And all that got us here, waiting in Stosser’s de facto office, hoping that this might be the job to finally break that last hesitation, and make us legitimate.
Venec closed the door behind us, for some reason—if someone Translocated into the office, we’d have bigger problems than them overhearing us—and Stosser dropped the news.
“No time to give you a full briefing—this one’s hot, and might get hotter. But for once, somebody with a bit of authority used their brains instead of their hair spray, and had us called in right away, so we have a chance to actually pull something off the scene.” Ian paused, his gaze meeting each of us in turn, assessing us the way he always did, like he was ready to demand the impossible. “It’s hot, and it’s ugly. A girl was attacked early this morning, downtown, an attempted rape. Her companion murdered one of the assailants and partially disemboweled the other.”

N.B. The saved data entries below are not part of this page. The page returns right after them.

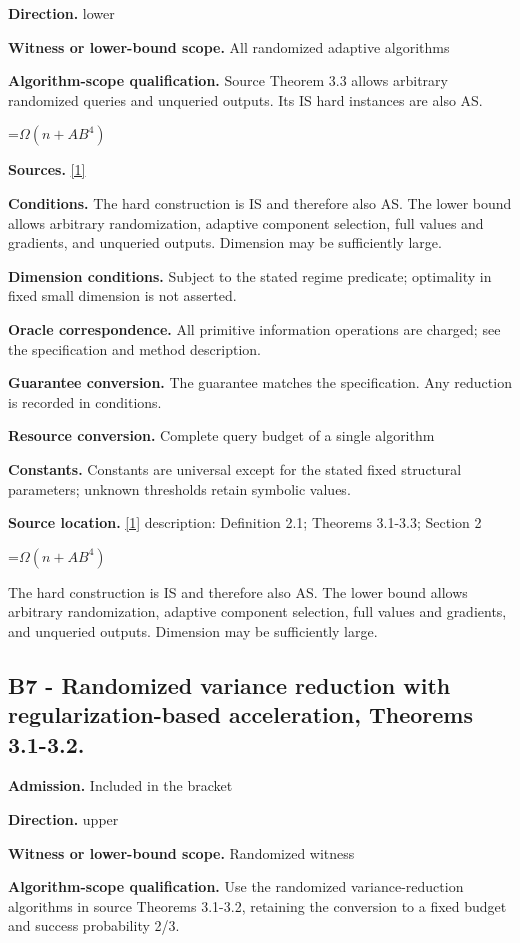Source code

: \documentclass[10pt,a4paper]{article}
\newcommand{\AtlasMath}[1]{\par\begingroup\centering\setbox0=\hbox{$\displaystyle #1$}\ifdim\wd0>1.4\linewidth\typeout{ATLAS WIDE FORMULA: \the\wd0}\fi\ifdim\wd0>\linewidth\resizebox{\linewidth}{!}{\box0}\else\box0\fi\par\endgroup}
\begin{document}
\textbf{Direction.} lower

\textbf{Witness or lower-bound scope.} All randomized adaptive algorithms

\textbf{Algorithm-scope qualification.} Source Theorem 3.3 allows arbitrary randomized queries and unqueried outputs. Its IS hard instances are also AS.

\AtlasMath{\Omega(n+AB^4)}
\textbf{Sources.} \href{https://arxiv.org/pdf/2610.16991v2}{[1]}

\textbf{Conditions.} The hard construction is IS and therefore also AS. The lower bound allows arbitrary randomization, adaptive component selection, full values and gradients, and unqueried outputs. Dimension may be sufficiently large.

\textbf{Dimension conditions.} Subject to the stated regime predicate; optimality in fixed small dimension is not asserted.

\textbf{Oracle correspondence.} All primitive information operations are charged; see the specification and method description.

\textbf{Guarantee conversion.} The guarantee matches the specification. Any reduction is recorded in conditions.

\textbf{Resource conversion.} Complete query budget of a single algorithm

\textbf{Constants.} Constants are universal except for the stated fixed structural parameters; unknown thresholds retain symbolic values.

\textbf{Source location.} \href{https://arxiv.org/pdf/2610.16991v2}{[1]} description: Definition 2.1; Theorems 3.1-3.3; Section 2

\AtlasMath{\Omega(n+AB^4)}
The hard construction is IS and therefore also AS. The lower bound allows arbitrary randomization, adaptive component selection, full values and gradients, and unqueried outputs. Dimension may be sufficiently large.

\subsection{B7 - Randomized variance reduction with regularization-based acceleration, Theorems 3.1-3.2.}
\textbf{Admission.} Included in the bracket

\textbf{Direction.} upper

\textbf{Witness or lower-bound scope.} Randomized witness

\textbf{Algorithm-scope qualification.} Use the randomized variance-reduction algorithms in source Theorems 3.1-3.2, retaining the conversion to a fixed budget and success probability 2/3.
\end{document}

I could feel Nick, who was sitting beside me, shudder a little, although I wasn’t sure which of the events caused him to react that way. I wasn’t exactly cackling with glee at this assignment, either. Murder was … I wasn’t jaded, but I’d seen a lot of death already. Rape? Okay, that was a trigger-point for any female, no matter how tough you were, but he’d said attempted rape. The disembowelment … that was, um, new. And carried a nasty visual I wanted very badly to get rid of. Thanks, boss.
Behind Stosser, Venec’s heavy gaze held steady, but there was a twitch over his left eye that gave it away. Big Dog was a hard-ass, but I knew from personal experience that there was actual give-a-damn under that bastardized exterior.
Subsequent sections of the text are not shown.